Your task:
From the listing that follows, reproduce only the lines from the one holding "[Code Smell 39" through the one holding "## Versions", both included, with no pictures.

== Working data ==

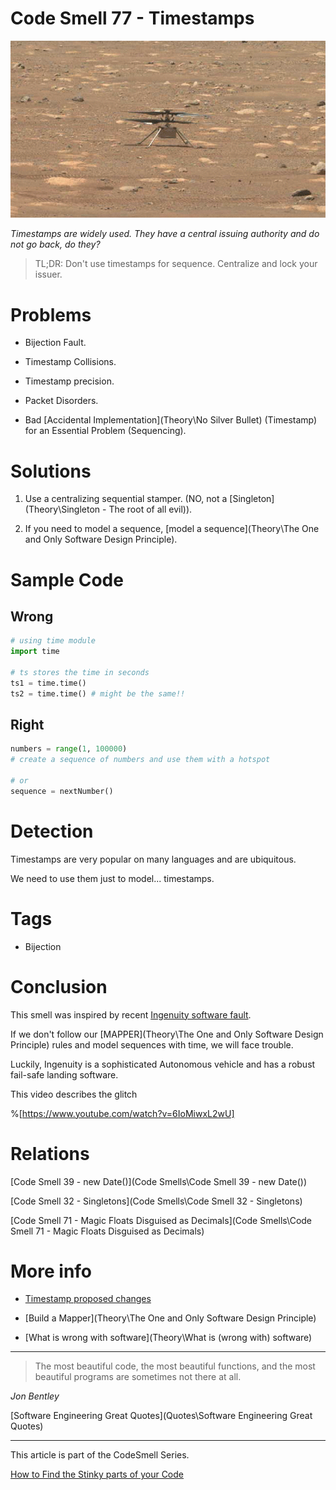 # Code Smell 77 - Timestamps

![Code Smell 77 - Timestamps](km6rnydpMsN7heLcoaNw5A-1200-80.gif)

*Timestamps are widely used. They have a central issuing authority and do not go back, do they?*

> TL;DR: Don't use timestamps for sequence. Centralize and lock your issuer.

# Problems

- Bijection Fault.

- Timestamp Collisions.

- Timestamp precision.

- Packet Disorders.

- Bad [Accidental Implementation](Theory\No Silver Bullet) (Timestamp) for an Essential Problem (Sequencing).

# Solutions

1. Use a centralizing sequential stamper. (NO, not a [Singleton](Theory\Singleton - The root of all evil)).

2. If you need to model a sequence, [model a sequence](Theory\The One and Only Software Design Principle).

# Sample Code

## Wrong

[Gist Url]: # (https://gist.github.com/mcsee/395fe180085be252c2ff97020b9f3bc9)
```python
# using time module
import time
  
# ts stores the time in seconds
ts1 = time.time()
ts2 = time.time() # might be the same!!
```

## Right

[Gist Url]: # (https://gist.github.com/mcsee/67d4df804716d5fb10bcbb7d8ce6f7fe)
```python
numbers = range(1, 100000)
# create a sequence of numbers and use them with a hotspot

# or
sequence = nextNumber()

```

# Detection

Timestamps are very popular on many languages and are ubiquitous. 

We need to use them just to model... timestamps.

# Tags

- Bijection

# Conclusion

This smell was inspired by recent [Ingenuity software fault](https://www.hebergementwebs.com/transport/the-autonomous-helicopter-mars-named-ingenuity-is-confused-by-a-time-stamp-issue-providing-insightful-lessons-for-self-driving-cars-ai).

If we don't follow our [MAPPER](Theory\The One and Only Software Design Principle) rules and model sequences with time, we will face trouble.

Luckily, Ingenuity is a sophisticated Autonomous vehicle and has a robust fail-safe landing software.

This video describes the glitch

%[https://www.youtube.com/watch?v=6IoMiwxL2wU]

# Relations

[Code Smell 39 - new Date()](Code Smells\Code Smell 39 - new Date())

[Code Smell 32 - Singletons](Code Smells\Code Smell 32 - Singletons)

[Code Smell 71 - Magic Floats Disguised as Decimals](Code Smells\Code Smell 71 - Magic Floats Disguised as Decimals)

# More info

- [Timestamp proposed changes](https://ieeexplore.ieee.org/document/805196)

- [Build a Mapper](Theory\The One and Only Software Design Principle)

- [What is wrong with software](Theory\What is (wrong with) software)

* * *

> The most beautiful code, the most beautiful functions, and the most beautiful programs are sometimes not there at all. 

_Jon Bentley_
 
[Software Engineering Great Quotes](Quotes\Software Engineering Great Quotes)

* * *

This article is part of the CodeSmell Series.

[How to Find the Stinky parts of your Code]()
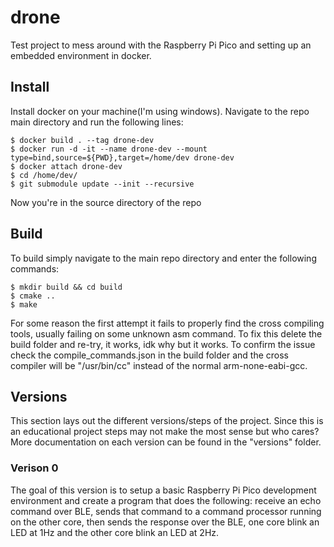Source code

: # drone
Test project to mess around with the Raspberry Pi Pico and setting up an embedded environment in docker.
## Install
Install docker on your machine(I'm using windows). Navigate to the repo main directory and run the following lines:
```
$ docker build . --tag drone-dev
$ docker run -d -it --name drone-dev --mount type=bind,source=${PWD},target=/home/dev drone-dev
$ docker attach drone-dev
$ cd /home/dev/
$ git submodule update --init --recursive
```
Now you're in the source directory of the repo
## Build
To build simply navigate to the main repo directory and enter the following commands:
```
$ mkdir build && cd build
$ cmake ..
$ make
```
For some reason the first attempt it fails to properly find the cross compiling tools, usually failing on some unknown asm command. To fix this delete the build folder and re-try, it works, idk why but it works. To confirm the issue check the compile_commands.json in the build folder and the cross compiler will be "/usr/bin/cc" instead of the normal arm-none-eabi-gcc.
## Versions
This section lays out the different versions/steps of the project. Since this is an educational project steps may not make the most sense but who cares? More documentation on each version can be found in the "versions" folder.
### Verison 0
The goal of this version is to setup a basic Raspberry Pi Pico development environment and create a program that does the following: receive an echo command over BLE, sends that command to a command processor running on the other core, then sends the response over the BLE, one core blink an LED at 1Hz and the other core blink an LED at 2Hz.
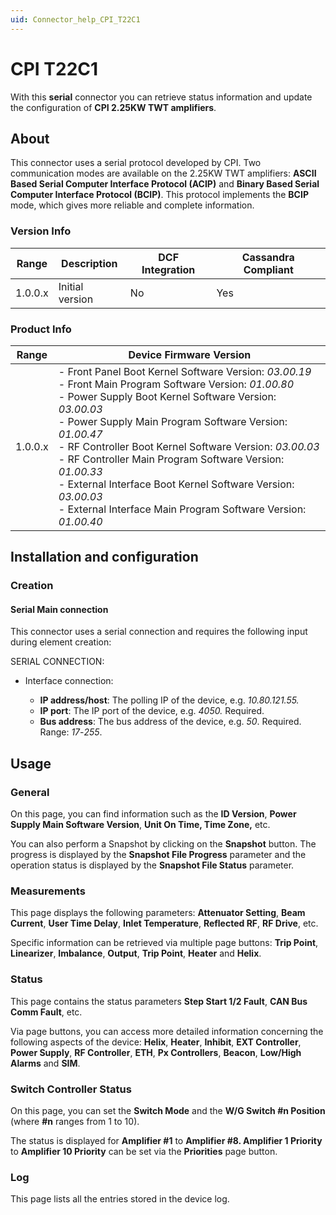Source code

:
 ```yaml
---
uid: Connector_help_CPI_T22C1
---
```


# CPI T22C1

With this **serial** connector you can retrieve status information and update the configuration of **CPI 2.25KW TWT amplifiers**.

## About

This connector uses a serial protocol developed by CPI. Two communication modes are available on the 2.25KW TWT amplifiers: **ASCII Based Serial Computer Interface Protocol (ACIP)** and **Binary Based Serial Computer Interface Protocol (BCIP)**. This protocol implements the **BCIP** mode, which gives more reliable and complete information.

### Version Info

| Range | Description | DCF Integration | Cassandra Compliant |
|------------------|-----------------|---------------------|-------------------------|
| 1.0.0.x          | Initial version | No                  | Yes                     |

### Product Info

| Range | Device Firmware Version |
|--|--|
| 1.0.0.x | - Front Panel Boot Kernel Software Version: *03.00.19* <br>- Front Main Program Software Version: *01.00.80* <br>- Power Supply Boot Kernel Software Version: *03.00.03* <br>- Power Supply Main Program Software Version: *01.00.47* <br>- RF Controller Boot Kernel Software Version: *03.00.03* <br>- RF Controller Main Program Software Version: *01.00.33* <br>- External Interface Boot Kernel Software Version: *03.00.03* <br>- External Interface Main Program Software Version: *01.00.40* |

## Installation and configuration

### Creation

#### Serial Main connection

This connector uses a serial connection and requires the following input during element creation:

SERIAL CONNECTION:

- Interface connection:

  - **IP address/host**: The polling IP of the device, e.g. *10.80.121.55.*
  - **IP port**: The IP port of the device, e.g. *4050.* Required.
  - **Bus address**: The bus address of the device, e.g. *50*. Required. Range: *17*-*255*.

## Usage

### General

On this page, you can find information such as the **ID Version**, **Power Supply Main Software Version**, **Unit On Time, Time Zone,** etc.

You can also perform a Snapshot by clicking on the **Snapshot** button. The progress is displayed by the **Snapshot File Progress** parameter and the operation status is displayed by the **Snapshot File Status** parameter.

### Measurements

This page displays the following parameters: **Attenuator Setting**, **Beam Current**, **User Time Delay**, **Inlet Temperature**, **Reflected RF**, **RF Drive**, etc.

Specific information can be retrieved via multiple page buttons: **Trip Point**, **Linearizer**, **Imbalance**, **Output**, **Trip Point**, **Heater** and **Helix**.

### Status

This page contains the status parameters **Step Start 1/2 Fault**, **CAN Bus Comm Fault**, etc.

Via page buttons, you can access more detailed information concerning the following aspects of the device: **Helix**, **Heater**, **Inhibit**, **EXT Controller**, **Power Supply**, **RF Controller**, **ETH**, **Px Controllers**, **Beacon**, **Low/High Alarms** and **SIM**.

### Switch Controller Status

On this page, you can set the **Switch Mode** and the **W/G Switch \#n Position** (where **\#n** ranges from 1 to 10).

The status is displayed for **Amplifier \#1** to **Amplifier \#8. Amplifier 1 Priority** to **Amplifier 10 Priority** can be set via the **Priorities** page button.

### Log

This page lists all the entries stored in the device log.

===

Response:
[Code Smell 39 - new Date()](Code Smells\Code Smell 39 - new Date())

[Code Smell 32 - Singletons](Code Smells\Code Smell 32 - Singletons)

[Code Smell 71 - Magic Floats Disguised as Decimals](Code Smells\Code Smell 71 - Magic Floats Disguised as Decimals)

# More info

- [Timestamp proposed changes](https://ieeexplore.ieee.org/document/805196)

- [Build a Mapper](Theory\The One and Only Software Design Principle)

- [What is wrong with software](Theory\What is (wrong with) software)

* * *

> The most beautiful code, the most beautiful functions, and the most beautiful programs are sometimes not there at all. 

_Jon Bentley_
 
[Software Engineering Great Quotes](Quotes\Software Engineering Great Quotes)

* * *

This article is part of the CodeSmell Series.

[How to Find the Stinky parts of your Code]()
Source code

: # drone
Test project to mess around with the Raspberry Pi Pico and setting up an embedded environment in docker.
## Install
Install docker on your machine(I'm using windows). Navigate to the repo main directory and run the following lines:
```
$ docker build . --tag drone-dev
$ docker run -d -it --name drone-dev --mount type=bind,source=${PWD},target=/home/dev drone-dev
$ docker attach drone-dev
$ cd /home/dev/
$ git submodule update --init --recursive
```
Now you're in the source directory of the repo
## Build
To build simply navigate to the main repo directory and enter the following commands:
```
$ mkdir build && cd build
$ cmake ..
$ make
```
For some reason the first attempt it fails to properly find the cross compiling tools, usually failing on some unknown asm command. To fix this delete the build folder and re-try, it works, idk why but it works. To confirm the issue check the compile_commands.json in the build folder and the cross compiler will be "/usr/bin/cc" instead of the normal arm-none-eabi-gcc.
## Versions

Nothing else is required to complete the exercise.